If you live in West Virginia, Montana, Iowa, South Dakota or Pennsylvania, better make sure you've got $3,414 lying around. That's the damage a typical deer-car collision causes, State Farm says, and those are the five states where you're most likely to hit a deer in the next year. The company's annual update on deer collisions comes as peak season for conflict between car and mammal approaches: November is the worst month for collisions, with October and December right behind. The odds of a licensed driver hitting a deer in West Virginia over the next 12 months, State Farm says, are a staggering 1 in 41. The runners up:
Montana 1 in 65
Iowa 1 in 73
South Dakota 1 in 75
Pennsylvania 1 in 77
Nationwide, a typical driver has a 1 in 174 chance of hitting a deer in the next 12 months; odds are lowest in Hawaii, just 1 in 6,787. You can see State Farm's estimates for every state here.
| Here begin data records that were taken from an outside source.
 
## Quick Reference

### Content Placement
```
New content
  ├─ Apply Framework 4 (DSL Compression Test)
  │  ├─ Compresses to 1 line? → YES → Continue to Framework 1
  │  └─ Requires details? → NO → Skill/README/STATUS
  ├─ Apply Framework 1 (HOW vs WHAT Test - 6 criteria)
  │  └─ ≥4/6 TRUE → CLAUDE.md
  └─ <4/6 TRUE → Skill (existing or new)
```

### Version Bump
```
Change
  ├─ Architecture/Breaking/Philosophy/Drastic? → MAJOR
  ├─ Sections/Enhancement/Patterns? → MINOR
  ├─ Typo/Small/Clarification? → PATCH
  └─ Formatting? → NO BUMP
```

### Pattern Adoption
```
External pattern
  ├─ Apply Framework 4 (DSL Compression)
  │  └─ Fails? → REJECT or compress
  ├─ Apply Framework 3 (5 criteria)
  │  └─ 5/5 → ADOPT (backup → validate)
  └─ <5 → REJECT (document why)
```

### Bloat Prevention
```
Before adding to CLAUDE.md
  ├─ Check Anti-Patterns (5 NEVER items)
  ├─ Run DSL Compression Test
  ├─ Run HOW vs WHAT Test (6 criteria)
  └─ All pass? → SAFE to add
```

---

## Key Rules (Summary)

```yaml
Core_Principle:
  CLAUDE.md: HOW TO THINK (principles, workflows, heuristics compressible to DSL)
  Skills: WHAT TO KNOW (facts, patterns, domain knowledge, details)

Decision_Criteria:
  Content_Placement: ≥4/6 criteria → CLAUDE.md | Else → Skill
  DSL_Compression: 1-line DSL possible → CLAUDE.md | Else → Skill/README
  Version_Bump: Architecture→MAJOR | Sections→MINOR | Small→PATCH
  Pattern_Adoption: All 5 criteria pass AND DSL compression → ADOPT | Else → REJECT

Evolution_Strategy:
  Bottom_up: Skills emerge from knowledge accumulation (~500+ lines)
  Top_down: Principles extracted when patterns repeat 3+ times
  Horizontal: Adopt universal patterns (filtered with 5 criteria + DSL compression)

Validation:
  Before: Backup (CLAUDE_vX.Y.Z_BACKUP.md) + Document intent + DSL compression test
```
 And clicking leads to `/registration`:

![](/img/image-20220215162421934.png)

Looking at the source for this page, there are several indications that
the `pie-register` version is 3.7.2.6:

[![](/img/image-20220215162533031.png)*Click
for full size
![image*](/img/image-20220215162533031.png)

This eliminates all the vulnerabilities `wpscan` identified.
Though the price tag of a deer encounter has risen 3.3 percent over the last year, the company says, the odds of a strike have actually slipped a little in recent years. "This data is encouraging," says State Farm Director of Strategic Resources Chris Mullen. "We would like to think the attention we call to this issue each fall has had an impact. Obviously there are other factors at play as well." Collisions remain far from rare: Researchers estimate there were 1.22 million deer-related collisions in the year that ended June 30. Car insurance coverage for deer-inspired damage comes under the comprehensive portion of your policy. Comprehensive covers theft, fire, hail, vandalism and other events largely beyond your control. A claim typically will not raise your car insurance rates unless you have additional recent claims. We've answered some typical deer-collision questions in “ You hit a deer: Are you covered?” If you live in a deer-dense state, it might make sense to lower your deductible. And if you're armed with only liability coverage, drive very, very carefully.